-- Opening Marker --

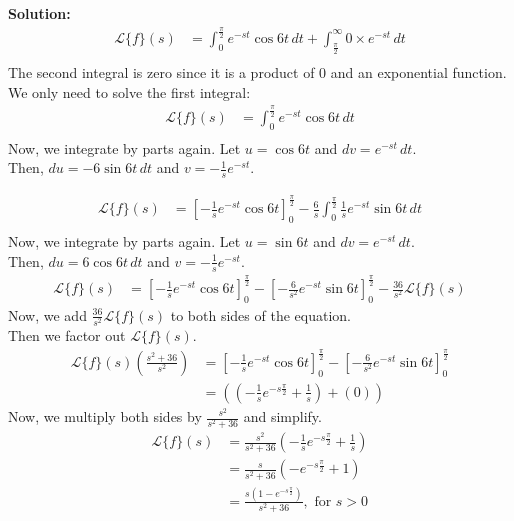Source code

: \documentclass{article}
\begin{document}
    \textbf{Solution:} \\
    \begin{align*}
        \mathcal{L}\{f\}(s) &= \int_{0}^{\frac{\pi}{2}} e^{-st}\cos{6t} \, dt + \int_{\frac{\pi}{2}}^{\infty} 0 \times e^{-st} \, dt \\
    \end{align*}
    The second integral is zero since it is a product of 0 and an exponential function. We only need to solve the first integral:
    \begin{align*}
        \mathcal{L}\{f\}(s) &= \int_{0}^{\frac{\pi}{2}} e^{-st}\cos{6t} \, dt \\
    \end{align*}
    Now, we integrate by parts again. Let $u = \cos{6t}$ and $dv = e^{-st}\, dt$. \\
    Then, $du = -6\sin{6t}\, dt$ and $v = -\frac{1}{s}e^{-st}$.

    \begin{align*}
        \mathcal{L}\{f\}(s) &= \left[ -\frac{1}{s}e^{-st}\cos{6t}\right]_{0}^{\frac{\pi}{2}} - \frac{6}{s}\int_{0}^{\frac{\pi}{2}} \frac{1}{s}e^{-st}\sin{6t}\, dt \\   
    \end{align*}
    Now, we integrate by parts again. Let $u = \sin{6t}$ and $dv = e^{-st}\, dt$. \\
    Then, $du = 6\cos{6t}\, dt$ and $v = -\frac{1}{s}e^{-st}$. \\
    \begin{align*}
        \mathcal{L}\{f\}(s) &= \left[ -\frac{1}{s}e^{-st}\cos{6t}\right]_{0}^{\frac{\pi}{2}} - \left[ -\frac{6}{s^{2}}e^{-st}\sin{6t}\right]_{0}^{\frac{\pi}{2}} - \frac{36}{s^{2}}\mathcal{L}\{f\}(s)
    \end{align*}    
    Now, we add $\frac{36}{s^{2}}\mathcal{L}\{f\}(s)$ to both sides of the equation. \\
    Then we factor out $\mathcal{L}\{f\}(s)$. \\
    \begin{align*}
        \mathcal{L}\{f\}(s)\left(\frac{s^{2} + 36}{s^{2}}\right) &= \left[ -\frac{1}{s}e^{-st}\cos{6t}\right]_{0}^{\frac{\pi}{2}} - \left[ -\frac{6}{s^{2}}e^{-st}\sin{6t}\right]_{0}^{\frac{\pi}{2}} \\
        &= \left( \left(-\frac{1}{s}e^{-s\frac{\pi}{2}} + \frac{1}{s}\right) + \left(0\right)\right) 
    \end{align*}
    Now, we multiply both sides by $\frac{s^{2}}{s^{2} + 36}$ and simplify. \\
    \begin{align*}
        \mathcal{L}\{f\}(s) &= \frac{s^{2}}{s^{2} + 36}\left(-\frac{1}{s}e^{-s\frac{\pi}{2}} + \frac{1}{s}\right) \\
        &= \frac{s}{s^{2} + 36}(-e^{-s\frac{\pi}{2}} + 1) \\
        &= \frac{s(1 - e^{-s\frac{\pi}{2}})}{s^{2} + 36}, \text{ for } s > 0 \\
    \end{align*}
\end{document}
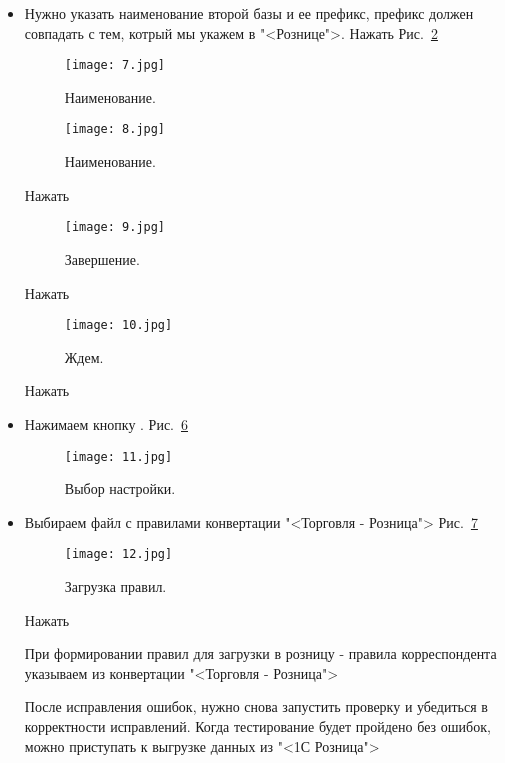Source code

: \begin{itemize}
	\begin{figure}[H]
		\texttt{[image: 6.jpg]}
		\caption{Путь.}
		\label{ris:6.jpg}
	\end{figure}
	Нажать 
	Нажать 
	Нажать 

	\item Нужно указать наименование второй базы и ее префикс, префикс должен совпадать с тем, котрый мы укажем в "<Рознице">.
	Нажать 
	Рис.~\ref{ris:7.jpg}	
	\begin{figure}[H]
		\texttt{[image: 7.jpg]}
		\caption{Наименование.}
		\label{ris:7.jpg}
	\end{figure}

	\begin{figure}[H]
		\texttt{[image: 8.jpg]}
		\caption{Наименование.}
		\label{ris:8.jpg}
	\end{figure}
	Нажать 

	\begin{figure}[H]
		\texttt{[image: 9.jpg]}
		\caption{Завершение.}
		\label{ris:9.jpg}
	\end{figure}
	Нажать 
	\begin{figure}[H]
		\texttt{[image: 10.jpg]}
		\caption{Ждем.}
		\label{ris:10.jpg}
	\end{figure}
	Нажать 
	
\par	
	\item Нажимаем кнопку .
	Рис.~\ref{ris:11.jpg}	
	\begin{figure}[H]
		\texttt{[image: 11.jpg]}
		\caption{Выбор настройки.}
		\label{ris:11.jpg}
	\end{figure}
	
	\item {}
	Выбираем файл с правилами конвертации "<Торговля - Розница">
	Рис.~\ref{ris:12.jpg}	
	\begin{figure}[H]
		\texttt{[image: 12.jpg]}
		\caption{Загрузка правил.}
		\label{ris:12.jpg}
	\end{figure}
	Нажать 
	
	При формировании правил для загрузки в розницу - правила корреспондента указываем из конвертации "<Торговля - Розница">
	
\par
После исправления ошибок,  нужно снова запустить проверку и убедиться в корректности исправлений. 
Когда тестирование будет пройдено без ошибок, можно приступать к выгрузке данных из "<1С Розница">
	
\end{itemize}

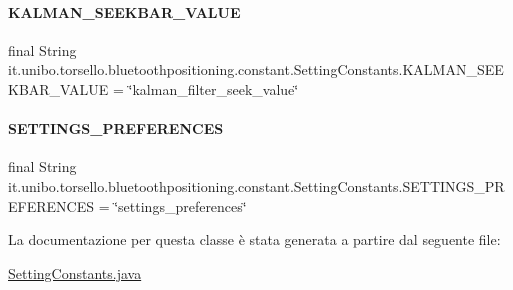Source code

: \paragraph{\texorpdfstring{K\+A\+L\+M\+A\+N\+\_\+\+S\+E\+E\+K\+B\+A\+R\+\_\+\+V\+A\+L\+UE}{KALMAN\_SEEKBAR\_VALUE}}
{\footnotesize\ttfamily final String it.\+unibo.\+torsello.\+bluetoothpositioning.\+constant.\+Setting\+Constants.\+K\+A\+L\+M\+A\+N\+\_\+\+S\+E\+E\+K\+B\+A\+R\+\_\+\+V\+A\+L\+UE = \char`\"{}kalman\+\_\+filter\+\_\+seek\+\_\+value\char`\"{}\hspace{0.3cm}{\ttfamily [static]}}

\hypertarget{classit_1_1unibo_1_1torsello_1_1bluetoothpositioning_1_1constant_1_1SettingConstants_ae1b406c787a7efb87d585d5c8b80493d_ae1b406c787a7efb87d585d5c8b80493d}{}\label{classit_1_1unibo_1_1torsello_1_1bluetoothpositioning_1_1constant_1_1SettingConstants_ae1b406c787a7efb87d585d5c8b80493d_ae1b406c787a7efb87d585d5c8b80493d} 
\paragraph{\texorpdfstring{S\+E\+T\+T\+I\+N\+G\+S\+\_\+\+P\+R\+E\+F\+E\+R\+E\+N\+C\+ES}{SETTINGS\_PREFERENCES}}
{\footnotesize\ttfamily final String it.\+unibo.\+torsello.\+bluetoothpositioning.\+constant.\+Setting\+Constants.\+S\+E\+T\+T\+I\+N\+G\+S\+\_\+\+P\+R\+E\+F\+E\+R\+E\+N\+C\+ES = \char`\"{}settings\+\_\+preferences\char`\"{}\hspace{0.3cm}{\ttfamily [static]}}



La documentazione per questa classe è stata generata a partire dal seguente file\+:\begin{DoxyCompactItemize}
\item 
\hyperlink{SettingConstants_8java}{Setting\+Constants.\+java}\end{DoxyCompactItemize}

-- Closing Marker --

> _TASK PROMPT_: Would you filter the records and copy out each line containing "integrate"?

> _RESPONSE AREA_:
    Now, we integrate by parts again. Let $u = \cos{6t}$ and $dv = e^{-st}\, dt$. \\
    Now, we integrate by parts again. Let $u = \sin{6t}$ and $dv = e^{-st}\, dt$. \\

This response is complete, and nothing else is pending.